Exercise objective: Scan the material below and copy every line holding the word "parameter".

Entries supplied:
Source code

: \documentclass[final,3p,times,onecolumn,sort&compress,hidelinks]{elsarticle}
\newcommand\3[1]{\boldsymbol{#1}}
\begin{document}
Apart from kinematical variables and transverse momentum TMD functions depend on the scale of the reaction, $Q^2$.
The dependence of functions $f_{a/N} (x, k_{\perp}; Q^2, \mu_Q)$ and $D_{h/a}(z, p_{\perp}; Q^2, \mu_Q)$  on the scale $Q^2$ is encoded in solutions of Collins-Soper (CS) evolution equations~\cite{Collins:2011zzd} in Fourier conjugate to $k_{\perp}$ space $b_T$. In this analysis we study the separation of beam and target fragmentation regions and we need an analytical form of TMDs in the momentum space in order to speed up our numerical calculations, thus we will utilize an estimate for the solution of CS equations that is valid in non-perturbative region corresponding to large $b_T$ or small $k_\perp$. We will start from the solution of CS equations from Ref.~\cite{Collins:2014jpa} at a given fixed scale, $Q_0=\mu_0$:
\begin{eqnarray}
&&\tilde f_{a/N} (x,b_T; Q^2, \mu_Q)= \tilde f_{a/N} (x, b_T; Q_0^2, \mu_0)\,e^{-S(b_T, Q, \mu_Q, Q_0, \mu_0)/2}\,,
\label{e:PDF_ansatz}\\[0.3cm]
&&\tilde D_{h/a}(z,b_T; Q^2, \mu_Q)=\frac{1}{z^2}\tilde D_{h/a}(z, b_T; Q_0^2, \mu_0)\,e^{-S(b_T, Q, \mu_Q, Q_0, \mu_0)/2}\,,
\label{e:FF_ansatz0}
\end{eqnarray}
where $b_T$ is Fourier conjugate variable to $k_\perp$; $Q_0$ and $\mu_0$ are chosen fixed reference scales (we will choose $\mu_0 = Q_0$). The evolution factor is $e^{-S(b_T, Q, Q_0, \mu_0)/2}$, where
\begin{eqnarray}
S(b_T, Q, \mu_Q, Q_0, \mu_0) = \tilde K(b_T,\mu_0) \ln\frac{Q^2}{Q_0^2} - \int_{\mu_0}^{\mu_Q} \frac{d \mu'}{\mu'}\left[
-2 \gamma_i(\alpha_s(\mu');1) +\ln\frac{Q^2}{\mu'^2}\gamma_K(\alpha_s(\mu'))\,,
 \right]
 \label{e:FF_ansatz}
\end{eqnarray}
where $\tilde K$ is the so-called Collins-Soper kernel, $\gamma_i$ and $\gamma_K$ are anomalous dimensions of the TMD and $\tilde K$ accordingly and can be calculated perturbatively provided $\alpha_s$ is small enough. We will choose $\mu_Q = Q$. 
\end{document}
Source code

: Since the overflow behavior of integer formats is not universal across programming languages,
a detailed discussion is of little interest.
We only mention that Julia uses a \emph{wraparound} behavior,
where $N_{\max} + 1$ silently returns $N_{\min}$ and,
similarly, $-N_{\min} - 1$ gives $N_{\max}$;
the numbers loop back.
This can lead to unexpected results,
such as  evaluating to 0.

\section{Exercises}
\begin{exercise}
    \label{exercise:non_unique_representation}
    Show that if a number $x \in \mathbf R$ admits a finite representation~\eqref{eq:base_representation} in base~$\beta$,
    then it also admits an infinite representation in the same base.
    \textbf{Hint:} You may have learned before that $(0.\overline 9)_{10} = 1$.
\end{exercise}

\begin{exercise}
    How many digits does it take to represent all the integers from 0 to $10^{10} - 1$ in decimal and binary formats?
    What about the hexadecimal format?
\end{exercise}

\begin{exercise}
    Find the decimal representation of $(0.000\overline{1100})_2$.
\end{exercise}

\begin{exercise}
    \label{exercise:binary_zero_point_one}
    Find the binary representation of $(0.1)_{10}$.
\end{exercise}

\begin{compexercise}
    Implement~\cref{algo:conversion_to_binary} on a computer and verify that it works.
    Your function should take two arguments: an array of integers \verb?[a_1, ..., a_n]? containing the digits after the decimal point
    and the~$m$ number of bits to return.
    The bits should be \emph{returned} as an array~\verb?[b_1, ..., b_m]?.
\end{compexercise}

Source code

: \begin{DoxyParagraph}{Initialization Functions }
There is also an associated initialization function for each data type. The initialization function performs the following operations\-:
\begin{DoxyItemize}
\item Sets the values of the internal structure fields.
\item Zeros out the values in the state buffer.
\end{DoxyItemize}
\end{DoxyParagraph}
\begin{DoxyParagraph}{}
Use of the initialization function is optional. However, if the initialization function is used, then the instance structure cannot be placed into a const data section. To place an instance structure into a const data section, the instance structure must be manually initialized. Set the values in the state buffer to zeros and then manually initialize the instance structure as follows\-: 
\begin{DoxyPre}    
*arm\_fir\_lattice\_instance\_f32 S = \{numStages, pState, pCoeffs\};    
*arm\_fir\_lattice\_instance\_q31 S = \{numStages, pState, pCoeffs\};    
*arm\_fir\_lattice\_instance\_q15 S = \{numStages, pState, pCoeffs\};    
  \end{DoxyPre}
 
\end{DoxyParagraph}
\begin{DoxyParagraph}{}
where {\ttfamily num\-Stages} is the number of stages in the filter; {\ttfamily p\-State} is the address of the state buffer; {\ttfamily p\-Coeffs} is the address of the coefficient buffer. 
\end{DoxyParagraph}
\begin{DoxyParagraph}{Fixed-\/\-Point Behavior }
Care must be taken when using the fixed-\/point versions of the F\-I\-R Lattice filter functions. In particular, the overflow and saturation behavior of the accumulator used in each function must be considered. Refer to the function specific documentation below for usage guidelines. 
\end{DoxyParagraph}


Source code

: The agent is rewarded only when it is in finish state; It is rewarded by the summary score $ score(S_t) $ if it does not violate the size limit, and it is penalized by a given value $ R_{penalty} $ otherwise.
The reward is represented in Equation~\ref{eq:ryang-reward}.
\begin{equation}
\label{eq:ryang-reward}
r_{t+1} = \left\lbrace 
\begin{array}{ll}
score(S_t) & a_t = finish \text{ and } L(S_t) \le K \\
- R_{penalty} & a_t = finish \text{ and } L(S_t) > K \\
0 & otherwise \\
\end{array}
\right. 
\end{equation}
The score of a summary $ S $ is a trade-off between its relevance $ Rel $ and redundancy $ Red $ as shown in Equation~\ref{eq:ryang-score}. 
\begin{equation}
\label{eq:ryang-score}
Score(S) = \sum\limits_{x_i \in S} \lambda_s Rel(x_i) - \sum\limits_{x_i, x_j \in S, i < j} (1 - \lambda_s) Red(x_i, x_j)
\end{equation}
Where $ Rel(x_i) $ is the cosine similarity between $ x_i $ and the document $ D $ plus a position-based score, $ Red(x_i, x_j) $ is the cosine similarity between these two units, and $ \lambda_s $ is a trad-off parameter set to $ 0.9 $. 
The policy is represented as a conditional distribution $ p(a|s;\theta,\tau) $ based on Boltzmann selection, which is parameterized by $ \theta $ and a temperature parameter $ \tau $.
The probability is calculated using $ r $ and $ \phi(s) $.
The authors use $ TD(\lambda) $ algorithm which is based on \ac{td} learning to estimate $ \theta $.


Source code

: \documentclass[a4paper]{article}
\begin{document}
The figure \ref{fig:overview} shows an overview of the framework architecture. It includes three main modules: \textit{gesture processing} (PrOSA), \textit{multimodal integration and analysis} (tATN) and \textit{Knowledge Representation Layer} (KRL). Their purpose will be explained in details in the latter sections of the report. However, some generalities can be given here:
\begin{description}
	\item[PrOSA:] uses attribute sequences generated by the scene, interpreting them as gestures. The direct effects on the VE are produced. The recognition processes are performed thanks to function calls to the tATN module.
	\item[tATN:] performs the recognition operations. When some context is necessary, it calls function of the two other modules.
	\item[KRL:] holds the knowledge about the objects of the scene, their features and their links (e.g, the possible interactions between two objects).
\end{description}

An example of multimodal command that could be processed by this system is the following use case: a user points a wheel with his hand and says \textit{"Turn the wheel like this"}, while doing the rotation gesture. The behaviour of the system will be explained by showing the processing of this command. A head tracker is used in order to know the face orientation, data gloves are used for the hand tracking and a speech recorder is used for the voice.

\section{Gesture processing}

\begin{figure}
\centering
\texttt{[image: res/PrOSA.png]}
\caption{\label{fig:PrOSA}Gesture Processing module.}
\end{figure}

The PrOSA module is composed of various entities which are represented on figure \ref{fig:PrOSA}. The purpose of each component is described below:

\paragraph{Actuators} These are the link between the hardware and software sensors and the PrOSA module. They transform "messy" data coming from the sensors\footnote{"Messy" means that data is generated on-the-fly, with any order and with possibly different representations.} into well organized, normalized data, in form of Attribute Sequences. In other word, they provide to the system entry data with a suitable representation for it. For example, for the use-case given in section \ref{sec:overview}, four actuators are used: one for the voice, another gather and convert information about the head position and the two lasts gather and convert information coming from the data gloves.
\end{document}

Response to this task:
Where $ Rel(x_i) $ is the cosine similarity between $ x_i $ and the document $ D $ plus a position-based score, $ Red(x_i, x_j) $ is the cosine similarity between these two units, and $ \lambda_s $ is a trad-off parameter set to $ 0.9 $. 
The policy is represented as a conditional distribution $ p(a|s;\theta,\tau) $ based on Boltzmann selection, which is parameterized by $ \theta $ and a temperature parameter $ \tau $.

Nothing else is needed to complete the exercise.